The White House is saying that the SEC, and not individual investors, should be the ones suing third parties - folks like investment bankers or accountants - for securities fraud that involves the companies that hire those third parties. This is a pretty big deal because it pits class-action proponents and frivolous lawsuit opponents. Al Hubbard, Bush's chief economic adviser, told the AP that "the SEC is the right entity to bring those lawsuits and make sure investors are protected." President Bush himself was supposedly involved in the decision not to file a brief on behalf of investors suing Charter Communications, the big cable company that's controlled by billionaire Paul Allen. The lawsuit, which is before the Supreme Court, accuses Charter of adding $17 million in phony revenue by overpaying for set-top boxes it bought from Motorola and Scientific-Atlanta. In return, those two companies agreed to purchase advertising on Charter's cable systems. The phony revenue, according to the suit, allowed Charter to mislead investors about its financial performance.
The issue before the court: whether shareholders can collect damages from investment banks, attorneys and accountants believed to have been involved in the fraud. Class action super-lawyer William Lerach, who faces his own legal troubles, wants the Supremes to take up a similar suit that accuses Enron's investment banks of helping commit fraud. And here's a twist: Last week, SEC Chairman Christopher Cox, who was appointed by Bush and has been accused of favoring companies at the expense of investor, broke ranks with the agency's Republican members to back investors in the Charter case.
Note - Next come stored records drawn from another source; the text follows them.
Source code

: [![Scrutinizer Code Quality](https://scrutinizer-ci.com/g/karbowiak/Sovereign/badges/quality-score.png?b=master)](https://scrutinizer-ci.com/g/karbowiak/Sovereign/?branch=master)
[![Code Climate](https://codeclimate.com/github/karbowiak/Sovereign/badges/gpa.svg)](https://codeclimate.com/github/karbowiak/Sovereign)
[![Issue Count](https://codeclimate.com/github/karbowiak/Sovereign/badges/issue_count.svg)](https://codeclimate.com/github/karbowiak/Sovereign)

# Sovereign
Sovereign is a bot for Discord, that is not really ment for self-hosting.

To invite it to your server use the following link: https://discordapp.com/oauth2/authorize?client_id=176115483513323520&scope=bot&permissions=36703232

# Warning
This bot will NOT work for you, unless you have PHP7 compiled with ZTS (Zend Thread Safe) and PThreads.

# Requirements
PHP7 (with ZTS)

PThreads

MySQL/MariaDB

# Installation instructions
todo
It's worth noting that Charter is not exactly a terrific company. Consider this BW opinion piece about a year ago:
Allen answers to no one, not even his top executives, whom he goes through like Dixie cups. In August, 2002, the FBI, Postal Inspector, and U.S. Attorney's office announced investigations into executive actions at Charter. Shortly thereafter, the company restated two years' worth of financial results, adding $2.6 billion to liabilities, and it disclosed an SEC inquiry into its accounting. The chief operating officer and chief financial officer were fired en route to being indicted for wire fraud and conspiracy and inflating Charter's subscriber count. (They were each sentenced to a year in jail.) It took more than a year for the company to hire a permanent CFO, who would last only seven months on the job. Its CEO at the time ended up resigning, too. As if all of that weren't embarrassing enough, word got out a year ago that Charter's board of directors was on the brink of suing Allen himself to force him to exchange preferred shares that he bought for $700 million in a cable transaction for the equivalent in common stock, something he promised to do in a 2002 agreement.
So to sum up, this is the company shareholders are not supposed to be able to sue. It's an interesting way of looking at things.